Glyptosternon maculatum is an endemic and demersal catfish (Sisoridae) that is distributed in the Yarlung Tsangpo River basin of the Tibetan Plateau, with the highest elevation of its distribution reaching 4,200 m. This species also supports important commercial fisheries for Tibet. Li and Xie (2008) compared sectioned otoliths and whole vertebrae in order to estimate the age of individuals of this species. They found that its otoliths were irregularly shaped and difficult to process, while whole vertebrae exhibited the best structure and allowed them to age fish up to 13 years of age. Although vertebrae have proved a useful calcified structure for age determination in fish, they have previously always been used for the age determination of short-lived fish species (Appelget and Smith 1951; Sturm 1984; Yoneda et al. 2002; Li et al. 2006), and numerous authors have shown that whole vertebrae tend to underestimate the ages of older individuals (Lee et al. 1983; Prince et al. 1985). Thus, the objective of this study was to compare age determinations of G. maculatum based on whole and sectioned vertebrae, and to assess whether the use of sectioned vertebrae can improve the accuracy of age estimates.

Materials and methods

Fish sampling and data collection. Fish samples were collected from the Yarlung Tsangpo River basin in November 2005 and from March to September 2006 by floating gill net and set net. In the laboratory, all fish were measured to the nearest 0.1 mm in standard length (SL), and weighed to the nearest 0.1 g in total weight (W). Preliminary observations indicated that the fifth vertebra was optimal for age determination, so this vertebra was selected from 200 fish from 69.7 to 283.0 mm in SL.

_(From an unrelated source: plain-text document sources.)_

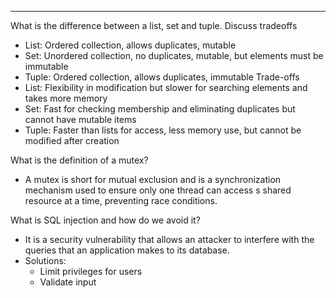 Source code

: ***
What is the difference between a list, set and tuple. Discuss tradeoffs
* List: Ordered collection, allows duplicates, mutable
* Set: Unordered collection, no duplicates, mutable, but elements must be immutable
* Tuple: Ordered collection, allows duplicates, immutable
Trade-offs
* List: Flexibility in modification but slower for searching elements and takes more memory
* Set: Fast for checking membership and eliminating duplicates but cannot have mutable items
* Tuple: Faster than lists for access, less memory use, but cannot be modified after creation

What is the definition of a mutex?
* A mutex is short for mutual exclusion and is a synchronization mechanism used to ensure only one thread can access s shared resource at a time, preventing race conditions.

What is SQL injection and how do we avoid it?
* It is a security vulnerability that allows an attacker to interfere with the queries that an application makes to its database.
* Solutions:
	* Limit privileges for users
	* Validate input 
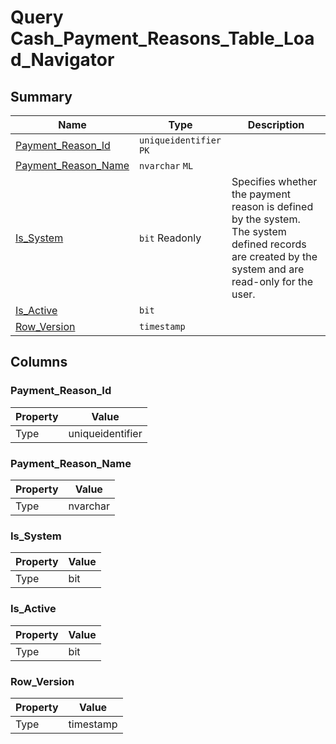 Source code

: # Query Cash_Payment_Reasons_Table_Load_Navigator


## Summary

| Name | Type | Description |
| - | - | --- |
|[Payment_Reason_Id](#payment_reason_id)|`uniqueidentifier` `PK`||
|[Payment_Reason_Name](#payment_reason_name)|`nvarchar` `ML`||
|[Is_System](#is_system)|`bit` Readonly|Specifies whether the payment reason is defined by the system. The system defined records are created by the system and are read-only for the user.|
|[Is_Active](#is_active)|`bit` ||
|[Row_Version](#row_version)|`timestamp` ||

## Columns

### Payment_Reason_Id

| Property | Value |
| - | - |
|Type|uniqueidentifier|

### Payment_Reason_Name

| Property | Value |
| - | - |
|Type|nvarchar|

### Is_System

| Property | Value |
| - | - |
|Type|bit|

### Is_Active

| Property | Value |
| - | - |
|Type|bit|

### Row_Version

| Property | Value |
| - | - |
|Type|timestamp|


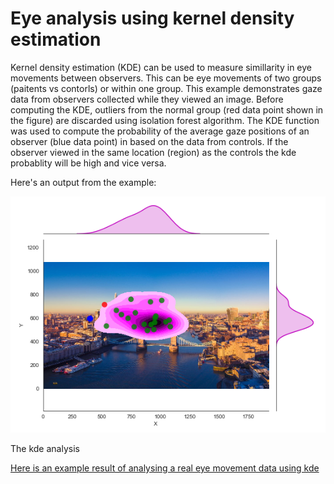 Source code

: # Eye analysis using kernel density estimation

Kernel density estimation (KDE) can be used to measure simillarity in eye movements between observers. 
This can be eye movements of two groups (paitents vs contorls) or within one group. 
This example demonstrates gaze data from observers collected while they viewed an image. Before computing the KDE, outliers from the normal group (red data point shown in the figure) are discarded using isolation forest algorithm. The KDE function was used to compute the probability of the average gaze positions of an observer (blue data point) in based on the data from controls. If the observer viewed in the same location (region) as the controls the kde probablity will be high and vice versa.

Here's an output from the example:

![alt text](https://github.com/dansileshi/Eye-Movement-kde-analysis/blob/master/output.png)

The kde analysis 

[Here is an example result of analysing a real eye movement data using kde](https://www.youtube.com/watch?v=PyDDjMhkq5M)
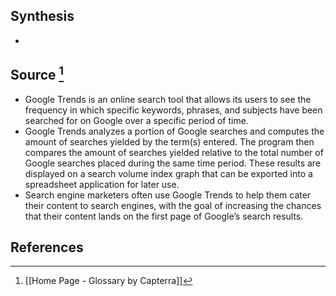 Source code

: ## Synthesis
- 
## Source [^1]
- Google Trends is an online search tool that allows its users to see the frequency in which specific keywords, phrases, and subjects have been searched for on Google over a specific period of time.
- Google Trends analyzes a portion of Google searches and computes the amount of searches yielded by the term(s) entered. The program then compares the amount of searches yielded relative to the total number of Google searches placed during the same time period. These results are displayed on a search volume index graph that can be exported into a spreadsheet application for later use.
- Search engine marketers often use Google Trends to help them cater their content to search engines, with the goal of increasing the chances that their content lands on the first page of Google’s search results.
## References

[^1]: [[Home Page - Glossary by Capterra]] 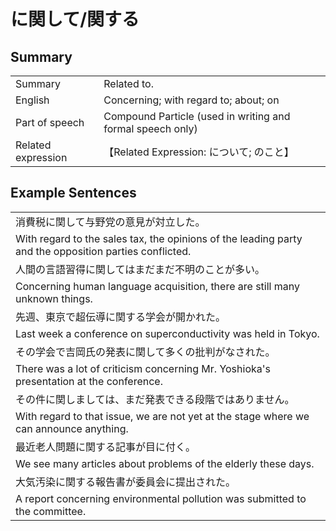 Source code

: # に関して/関する

## Summary

<table><tr>   <td>Summary</td>   <td>Related to.</td></tr><tr>   <td>English</td>   <td>Concerning; with regard to; about; on</td></tr><tr>   <td>Part of speech</td>   <td>Compound Particle (used in writing and formal speech only)</td></tr><tr>   <td>Related expression</td>   <td>【Related Expression: について; のこと】</td></tr></table>

## Example Sentences

<table><tr><td>消費税に関して与野党の意見が対立した。</td></tr><tr><td>With regard to the sales tax, the opinions of the leading party and the opposition parties conflicted.</td></tr><tr><td>人間の言語習得に関してはまだまだ不明のことが多い。</td></tr><tr><td>Concerning human language acquisition, there are still many unknown things.</td></tr><tr><td>先週、東京で超伝導に関する学会が開かれた。</td></tr><tr><td>Last week a conference on superconductivity was held in Tokyo.</td></tr><tr><td>その学会で吉岡氏の発表に関して多くの批判がなされた。</td></tr><tr><td>There was a lot of criticism concerning Mr. Yoshioka's presentation at the conference.</td></tr><tr><td>その件に関しましては、まだ発表できる段階ではありません。</td></tr><tr><td>With regard to that issue, we are not yet at the stage where we can announce anything.</td></tr><tr><td>最近老人問題に関する記事が目に付く。</td></tr><tr><td>We see many articles about problems of the elderly these days.</td></tr><tr><td>大気汚染に関する報告書が委員会に提出された。</td></tr><tr><td>A report concerning environmental pollution was submitted to the committee.</td></tr></table>

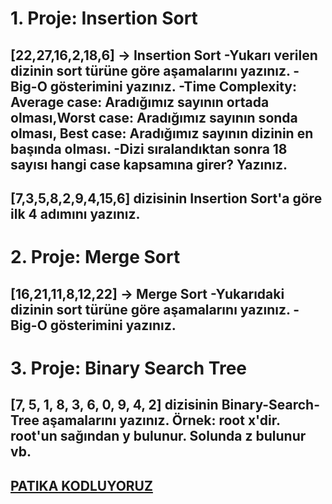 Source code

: # 1. Proje: Insertion Sort
## [22,27,16,2,18,6] -> Insertion Sort -Yukarı verilen dizinin sort türüne göre aşamalarını yazınız. -Big-O gösterimini yazınız. -Time Complexity: Average case: Aradığımız sayının ortada olması,Worst case: Aradığımız sayının sonda olması, Best case: Aradığımız sayının dizinin en başında olması. -Dizi sıralandıktan sonra 18 sayısı hangi case kapsamına girer? Yazınız.

## [7,3,5,8,2,9,4,15,6] dizisinin Insertion Sort'a göre ilk 4 adımını yazınız.

# 2. Proje: Merge Sort
## [16,21,11,8,12,22] -> Merge Sort -Yukarıdaki dizinin sort türüne göre aşamalarını yazınız. -Big-O gösterimini yazınız.

# 3. Proje: Binary Search Tree
## [7, 5, 1, 8, 3, 6, 0, 9, 4, 2] dizisinin Binary-Search-Tree aşamalarını yazınız. Örnek: root x'dir. root'un sağından y bulunur. Solunda z bulunur vb.

## [PATIKA KODLUYORUZ](https://www.patika.dev)
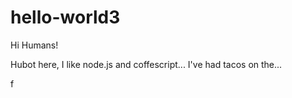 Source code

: # hello-world3

Hi Humans!

Hubot here, I like node.js and coffescript...
I've had tacos on the... 
  
  f
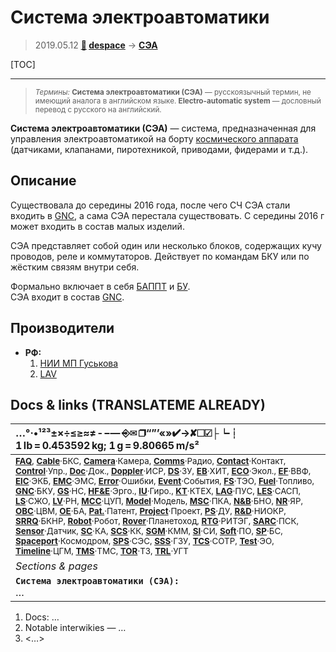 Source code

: # Система электроавтоматики
> 2019.05.12 **[🚀](../index/index.md) [despace](index.md)** → **[СЭА](ea_sys.md)**

[TOC]

---

> <small>*Термины:* **Система электроавтоматики (СЭА)** — русскоязычный термин, не имеющий аналога в английском языке. **Electro-automatic system** — дословный перевод с русского на английский.</small>

**Система электроавтоматики (СЭА)** — система, предназначенная для управления электроавтоматикой на борту [космического аппарата](sc.md) (датчиками, клапанами, пиротехникой, приводами, фидерами и т.д.).



## Описание
Существовала до середины 2016 года, после чего СЧ СЭА стали входить в [GNC](gnc.md), а сама СЭА перестала существовать. С середины 2016 г может входить в состав малых изделий.

СЭА представляет собой один или несколько блоков, содержащих кучу проводов, реле и коммутаторов. Действует по командам БКУ или по жёстким связям внутри себя.

Формально включает в себя [БАППТ](acup.md) и [БУ](sp.md).  
СЭА входит в состав [GNC](gnc.md).



## Производители
   - **РФ:**
     1. [НИИ МП Гуськова](zz_niimp.md)
     1. [LAV](zz_lav.md)



<p style="page-break-after:always"> </p>

## Docs & links (TRANSLATEME ALREADY)
|…°·•¹²³±×÷≤≥≈≠ ‑ −— ⎆✉ ❐“”’«»✔→✘☐☑├┕┆ 1 lb = 0.453592 kg; 1 g = 9.80665 m/s²|
|:--|
|<small>**[FAQ](faq.md)**, **[Cable](cable.md)**·БКС, **[Camera](cam.md)**·Камера, **[Comms](comms.md)**·Радио, **[Contact](contact.md)**·Контакт, **[Control](control.md)**·Упр., **[Doc](doc.md)**·Док., **[Doppler](doppler.md)**·ИСР, **[DS](ds.md)**·ЗУ, **[EB](eb.md)**·ХИТ, **[ECO](ecology.md)**·Экол., **[EF](ef.md)**·ВВФ, **[ElC](elc.md)**·ЭКБ, **[EMC](emc.md)**·ЭМС, **[Error](error.md)**·Ошибки, **[Event](event.md)**·События, **[FS](fs.md)**·ТЭО, **[Fuel](fuel.md)**·Топливо, **[GNC](gnc.md)**·БКУ, **[GS](scs.md)**·НС, **[HF&E](hfe.md)**·Эрго., **[IU](iu.md)**·Гиро., **[KT](kt.md)**·КТЕХ, **[LAG](lag.md)**·ПУC, **[LES](les.md)**·САСП, **[LS](ls.md)**·СЖО, **[LV](lv.md)**·РН, **[MCC](mcc.md)**·ЦУП, **[Model](model.md)**·Модель, **[MSC](sc.md)**·ПКА, **[N&B](nnb.md)**·БНО, **[NR](nr.md)**·ЯР, **[OBC](obc.md)**·ЦВМ, **[OE](oe.md)**·БА, **[Pat.](патент.md)**·Патент, **[Project](project.md)**·Проект, **[PS](ps.md)**·ДУ, **[R&D](rnd.md)**·НИОКР, **[SRRQ](srrq.md)**·БКНР, **[Robot](robotics.md)**·Робот, **[Rover](rover.md)**·Планетоход, **[RTG](rtg.md)**·РИТЭГ, **[SARC](sarc.md)**·ПСК, **[Sensor](sensor.md)**·Датчик, **[SC](sc.md)**·КА, **[SCS](scs.md)**·КК, **[SGM](sgm.md)**·КММ, **[SI](si.md)**·СИ, **[Soft](soft.md)**·ПО, **[SP](sp.md)**·БС, **[Spaceport](spaceport.md)**·Космодром, **[SPS](sps.md)**·СЭС, **[SSS](sss.md)**·ГЗУ, **[TCS](tcs.md)**·СОТР, **[Test](test.md)**·ЭО, **[Timeline](timeline.md)**·ЦГМ, **[TMS](tms.md)**·ТМС, **[TOR](tor.md)**·ТЗ, **[TRL](trl.md)**·УГТ</small>|
|*Sections & pages*|
|**`Система электроавтоматики (СЭА):`**<br> … |

   1. Docs: …
   1. Notable interwikies — …
   1. <…>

Preparation and examination of age structures. Whole vertebrae were cleaned of excess tissue and soaked in a 4% sodium hydroxide solution for 2 days to remove remaining tissue. After cleaning, each vertebra was soaked in 95% ethanol for 30 min and 30% hydrogen peroxide for 15 min successively. Digital images of each whole vertebra were obtained under reflected light using a Leica DC100 digital camera attached to a Leica GZ6 stereomicroscope. After these images had been collected, each vertebra was sagittally sectioned adjacent to the center of its focus with a small handsaw, and then mounted onto a glass slide with resin and burnished into a 0.5 mm slice. The resulting “bow-tie” sections were photographed with a Leica DC100 digital camera attached to a Leica GZ6 stereomicroscope using transmitted light.

Vertebral images were aged in a blind/independent manner three times by two experienced readers. The band marks on the vertebral images were read along a counting path from the focus to the dorsal edge; only band pairs including one completely opaque band and one completely translucent band represent a whole year’s growth. Two adjacent bands were considered annuli and counted.

To detect if the first annulus had disappeared, the radii of the first annuli of the whole and sectioned vertebrae were compared with the radius of young-of-year (YOY) vertebrae. The first annuli of the whole and sectioned vertebrae were measured along the axis used for aging. The radius of YOY vertebrae (r 1) was obtained by measuring five individuals (SL <80 mm) captured in April–July at the time of first annulus formation.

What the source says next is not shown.